### DATA FOR ANALYSIS

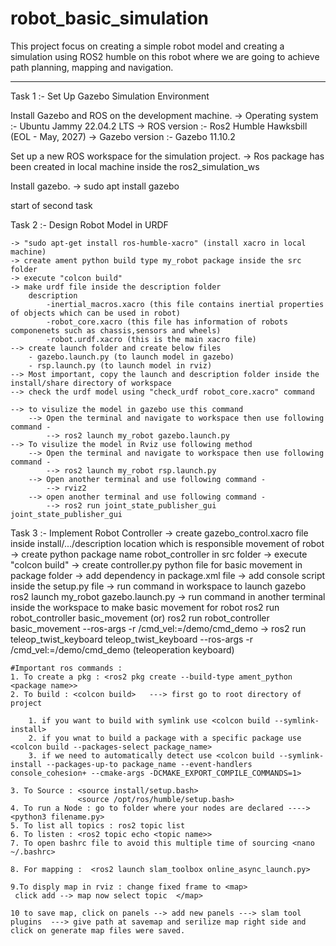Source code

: # robot_basic_simulation
This project focus on creating a simple robot model and creating a simulation using ROS2 humble on this robot where we are going to achieve path planning, mapping and navigation. 

------------------------------------------------------------
Task 1 :- Set Up Gazebo Simulation Environment

Install Gazebo and ROS on the development machine.
	-> Operating system :- Ubuntu Jammy 22.04.2 LTS
	-> ROS version :- Ros2 Humble Hawksbill (EOL - May, 2027)
	-> Gazebo version :- Gazebo 11.10.2
	
Set up a new ROS workspace for the simulation project.
	-> Ros package has been created in local machine inside the ros2_simulation_ws
	
Install gazebo.
	-> sudo apt install gazebo

start of second task

Task 2 :- Design Robot Model in URDF

	-> "sudo apt-get install ros-humble-xacro" (install xacro in local machine)
	-> create ament python build type my_robot package inside the src folder
    -> execute "colcon build" 
	-> make urdf file inside the description folder
		description
			-inertial_macros.xacro (this file contains inertial properties of objects which can be used in robot)
			-robot_core.xacro (this file has information of robots componenets such as chassis,sensors and wheels)
			-robot.urdf.xacro (this is the main xacro file)
	--> create launch folder and create below files
		- gazebo.launch.py (to launch model in gazebo)
		- rsp.launch.py (to launch model in rviz)
	--> Most important, copy the launch and description folder inside the install/share directory of workspace
	--> check the urdf model using "check_urdf robot_core.xacro" command

	--> to visulize the model in gazebo use this command
		--> Open the terminal and navigate to workspace then use following command -
			--> ros2 launch my_robot gazebo.launch.py
	--> To visulize the model in Rviz use following method
		--> Open the terminal and navigate to workspace then use following command -
			--> ros2 launch my_robot rsp.launch.py 
		--> Open another terminal and use following command -
			--> rviz2
		--> open another terminal and use following command -
			--> ros2 run joint_state_publisher_gui joint_state_publisher_gui 

Task 3 :- Implement Robot Controller
	-> create gazebo_control.xacro file inside install/.../description location which is responsible movement of robot
	-> create python package name robot_controller in src folder
    -> execute "colcon build"
	-> create controller.py python file for basic movement in package folder
	-> add dependency in package.xml file
	-> add console script inside the setup.py file
	-> run command in workspace to launch gazebo ros2 launch my_robot gazebo.launch.py 
	-> run command in another terminal inside the workspace to make basic movement for robot ros2 run robot_controller basic_movement (or) ros2 run robot_controller basic_movement --ros-args -r /cmd_vel:=/demo/cmd_demo 
    -> ros2 run teleop_twist_keyboard teleop_twist_keyboard --ros-args -r /cmd_vel:=/demo/cmd_demo   (teleoperation keyboard)

	#Important ros commands :
	1. To create a pkg : <ros2 pkg create --build-type ament_python <package name>>
	2. To build : <colcon build>   ---> first go to root directory of project

		1. if you want to build with symlink use <colcon build --symlink-install> 
		2. if you wnat to build a package with a specific package use <colcon build --packages-select package_name>
		3. if we need to automatically detect use <colcon build --symlink-install --packages-up-to package_name --event-handlers console_cohesion+ --cmake-args -DCMAKE_EXPORT_COMPILE_COMMANDS=1>

	3. To Source : <source install/setup.bash>
				   <source /opt/ros/humble/setup.bash>
	4. To run a Node : go to folder where your nodes are declared ---->  <python3 filename.py>
	5. To list all topics : ros2 topic list
	6. To listen : <ros2 topic echo <topic name>>
	7. To open bashrc file to avoid this multiple time of sourcing <nano ~/.bashrc>

	8. For mapping :  <ros2 launch slam_toolbox online_async_launch.py> 

	9.To disply map in rviz : change fixed frame to <map>
	 click add --> map now select topic  </map>     

	10 to save map, click on panels --> add new panels ---> slam tool plugins  ---> give path at savemap and serilize map right side and click on generate map files were saved.


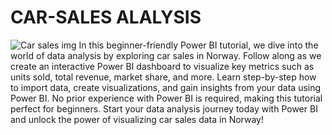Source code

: # CAR-SALES ALALYSIS
![Car sales img](https://github.com/user-attachments/assets/84186f68-497e-4c0c-a611-78cd2d0de9c7)
In this beginner-friendly Power BI tutorial, we dive into the world of data analysis by exploring car sales in Norway. Follow along as we create an interactive Power BI dashboard to visualize key metrics such as units sold, total revenue, market share, and more. Learn step-by-step how to import data, create visualizations, and gain insights from your data using Power BI. No prior experience with Power BI is required, making this tutorial perfect for beginners. Start your data analysis journey today with Power BI and unlock the power of visualizing car sales data in Norway!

######

REQUIRED ACTION → Exact lines only, please. Repeat everything from the top of the records through the line containing "Task 1 :- Set", both ends in and pictures out.

ANSWER TO THE EXERCISE →
Source code

: # robot_basic_simulation
This project focus on creating a simple robot model and creating a simulation using ROS2 humble on this robot where we are going to achieve path planning, mapping and navigation. 

------------------------------------------------------------
Task 1 :- Set Up Gazebo Simulation Environment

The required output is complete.